Even the successful exploitation of the giant vaca muerta, the dead cow in English, shale formation, has done little to stem the skyrocketing energy deficit. This is surprising given that geological body development is driving strong growth in oil and natural gas production in Argentina. In July 2022, total hydrocarbon production reached a new record of 1.46 million barrels per day, up 9.4% from the same month last year. This notable expansion in production was driven by a 12.8% increase in crude oil production to a new monthly record of 577,446 barrels per day, with petroleum liquids production accounting for 39.6% of Argentina’s hydrocarbon production, compared to 38.4% a year earlier. A solid increase in natural gas production, which rose 7.2% year over year to a record 140 million cubic meters, or 4.9 billion cubic feet per day, is the other driver of Argentina’s fast-growing hydrocarbon production.

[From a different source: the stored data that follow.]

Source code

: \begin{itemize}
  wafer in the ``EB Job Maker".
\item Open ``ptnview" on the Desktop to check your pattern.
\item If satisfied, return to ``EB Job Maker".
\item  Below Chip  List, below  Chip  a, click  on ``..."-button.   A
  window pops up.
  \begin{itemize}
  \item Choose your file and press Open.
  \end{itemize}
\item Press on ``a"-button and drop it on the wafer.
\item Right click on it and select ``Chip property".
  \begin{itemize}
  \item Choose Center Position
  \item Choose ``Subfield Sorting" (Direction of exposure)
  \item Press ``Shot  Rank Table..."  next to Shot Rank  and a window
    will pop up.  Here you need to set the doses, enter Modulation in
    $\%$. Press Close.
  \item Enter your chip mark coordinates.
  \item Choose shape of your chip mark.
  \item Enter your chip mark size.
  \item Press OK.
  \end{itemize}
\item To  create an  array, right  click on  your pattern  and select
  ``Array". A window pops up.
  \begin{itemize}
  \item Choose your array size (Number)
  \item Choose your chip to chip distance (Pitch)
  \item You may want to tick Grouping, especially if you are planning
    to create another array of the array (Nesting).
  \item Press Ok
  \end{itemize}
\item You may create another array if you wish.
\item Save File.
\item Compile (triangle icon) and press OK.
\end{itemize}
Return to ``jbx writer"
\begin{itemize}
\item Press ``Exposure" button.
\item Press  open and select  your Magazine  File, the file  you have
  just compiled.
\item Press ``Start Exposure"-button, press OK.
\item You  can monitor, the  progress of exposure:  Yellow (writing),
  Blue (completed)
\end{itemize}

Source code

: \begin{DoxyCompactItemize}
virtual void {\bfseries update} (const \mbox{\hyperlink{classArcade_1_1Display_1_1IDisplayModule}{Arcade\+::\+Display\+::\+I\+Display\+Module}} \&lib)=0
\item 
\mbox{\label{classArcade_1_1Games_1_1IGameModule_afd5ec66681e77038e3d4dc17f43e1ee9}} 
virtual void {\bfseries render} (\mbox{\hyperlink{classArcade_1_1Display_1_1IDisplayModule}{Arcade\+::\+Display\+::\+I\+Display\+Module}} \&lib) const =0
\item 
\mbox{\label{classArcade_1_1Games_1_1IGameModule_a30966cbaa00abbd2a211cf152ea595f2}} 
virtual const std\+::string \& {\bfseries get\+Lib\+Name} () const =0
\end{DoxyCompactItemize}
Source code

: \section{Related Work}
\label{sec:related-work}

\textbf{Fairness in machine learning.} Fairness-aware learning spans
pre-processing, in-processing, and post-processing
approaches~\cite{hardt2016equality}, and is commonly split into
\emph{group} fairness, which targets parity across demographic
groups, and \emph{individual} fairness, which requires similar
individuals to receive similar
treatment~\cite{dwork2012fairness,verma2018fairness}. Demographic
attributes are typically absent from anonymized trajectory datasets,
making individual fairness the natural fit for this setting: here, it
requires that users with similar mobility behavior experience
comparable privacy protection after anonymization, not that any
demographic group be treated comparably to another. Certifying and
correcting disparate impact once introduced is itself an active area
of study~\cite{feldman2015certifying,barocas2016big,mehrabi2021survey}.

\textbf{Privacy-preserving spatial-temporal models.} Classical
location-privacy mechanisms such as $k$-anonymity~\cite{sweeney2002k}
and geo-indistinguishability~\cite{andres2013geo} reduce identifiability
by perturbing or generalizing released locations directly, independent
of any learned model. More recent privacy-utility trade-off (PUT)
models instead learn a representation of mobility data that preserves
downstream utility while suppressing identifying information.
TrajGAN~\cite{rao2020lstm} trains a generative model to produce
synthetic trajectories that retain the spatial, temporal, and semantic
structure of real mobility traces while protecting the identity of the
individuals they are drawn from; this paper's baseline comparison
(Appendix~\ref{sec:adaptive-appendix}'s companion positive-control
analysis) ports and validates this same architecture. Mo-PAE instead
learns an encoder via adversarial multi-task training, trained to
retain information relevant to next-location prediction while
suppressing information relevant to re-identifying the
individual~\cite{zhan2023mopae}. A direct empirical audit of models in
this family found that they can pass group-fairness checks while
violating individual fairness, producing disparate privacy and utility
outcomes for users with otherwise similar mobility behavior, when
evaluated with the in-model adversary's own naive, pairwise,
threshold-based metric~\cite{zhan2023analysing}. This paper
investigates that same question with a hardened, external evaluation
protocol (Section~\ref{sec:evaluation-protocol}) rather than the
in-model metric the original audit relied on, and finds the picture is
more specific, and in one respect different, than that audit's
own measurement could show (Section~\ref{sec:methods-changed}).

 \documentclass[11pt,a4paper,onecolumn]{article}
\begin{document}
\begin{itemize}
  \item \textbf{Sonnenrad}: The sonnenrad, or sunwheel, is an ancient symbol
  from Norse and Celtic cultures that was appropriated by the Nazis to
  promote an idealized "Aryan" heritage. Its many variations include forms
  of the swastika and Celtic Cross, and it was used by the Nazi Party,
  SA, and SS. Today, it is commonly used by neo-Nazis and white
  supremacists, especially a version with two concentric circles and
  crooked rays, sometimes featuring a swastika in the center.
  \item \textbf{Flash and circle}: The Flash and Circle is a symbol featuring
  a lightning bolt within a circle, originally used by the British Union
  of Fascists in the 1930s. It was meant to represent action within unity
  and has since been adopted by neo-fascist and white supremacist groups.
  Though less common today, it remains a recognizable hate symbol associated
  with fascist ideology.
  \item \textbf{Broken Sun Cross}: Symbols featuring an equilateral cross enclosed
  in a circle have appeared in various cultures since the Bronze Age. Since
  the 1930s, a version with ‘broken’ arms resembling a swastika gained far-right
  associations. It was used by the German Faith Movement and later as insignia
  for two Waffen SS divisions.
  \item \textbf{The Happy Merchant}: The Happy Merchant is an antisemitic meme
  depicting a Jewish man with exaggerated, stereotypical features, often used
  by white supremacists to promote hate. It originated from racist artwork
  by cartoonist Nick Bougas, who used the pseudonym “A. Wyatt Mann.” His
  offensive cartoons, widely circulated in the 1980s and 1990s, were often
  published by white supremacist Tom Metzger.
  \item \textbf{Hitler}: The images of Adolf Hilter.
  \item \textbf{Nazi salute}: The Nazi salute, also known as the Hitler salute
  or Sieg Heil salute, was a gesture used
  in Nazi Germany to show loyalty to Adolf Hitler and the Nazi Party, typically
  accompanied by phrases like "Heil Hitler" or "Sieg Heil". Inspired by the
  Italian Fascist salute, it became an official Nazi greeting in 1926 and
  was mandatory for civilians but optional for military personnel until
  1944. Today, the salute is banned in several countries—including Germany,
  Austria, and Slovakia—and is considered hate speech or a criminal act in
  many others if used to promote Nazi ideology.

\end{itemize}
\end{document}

Increasing unconventional oil and natural gas production due to the successful exploitation of the Vaca Muerta is responsible for this rapid expansion of Argentina’s hydrocarbon production. Government data shows that shale oil production reached 247,007 barrels per day in July 2022, an impressive 47% more than the 167,994 barrels per day pumped in the same month last year. All-important shale gas production surged to a record 79.7 million cubic meters, or 2.8 billion cubic feet per day, a whopping 28% annually. As a result, shale oil now accounts for 43% of Argentina’s total oil production, compared to 33% a year ago, while shale gas accounts for 57% of total natural gas production, compared to 49% for the same period in 2021.
There are signs of solid production growth for Vaca Muerta. Drilling activity at Baker Hughes is increasing number of rigs This suggests that there were 53 active rigs at the end of August 2022, or two more than a month earlier, seven more than the same period in 2021 and four times the amount in August 2020. Fracking activity is growing at a remarkable rate and Data from the Department of Commerce shows a significant increase in completed drilling volume. In July 2022, the volume of completed exploration wells increased 34% compared to June 2022 to 4,229, while service wells drilled more than tripled month-on-month to 10,767. Argentina is focused on attracting more investment and further expanding hydrocarbon production significantly. A new natural gas pipeline has recently been put into operation, connecting Vaca Muerta with Buenos Aires, the country’s most populous city. In August 2022, Argentina’s controversial newly appointed economy minister, Sergio Massa, said he would introduce tax and tariff breaks for energy companies to attract more investment and accelerate the development of the vaca muerta.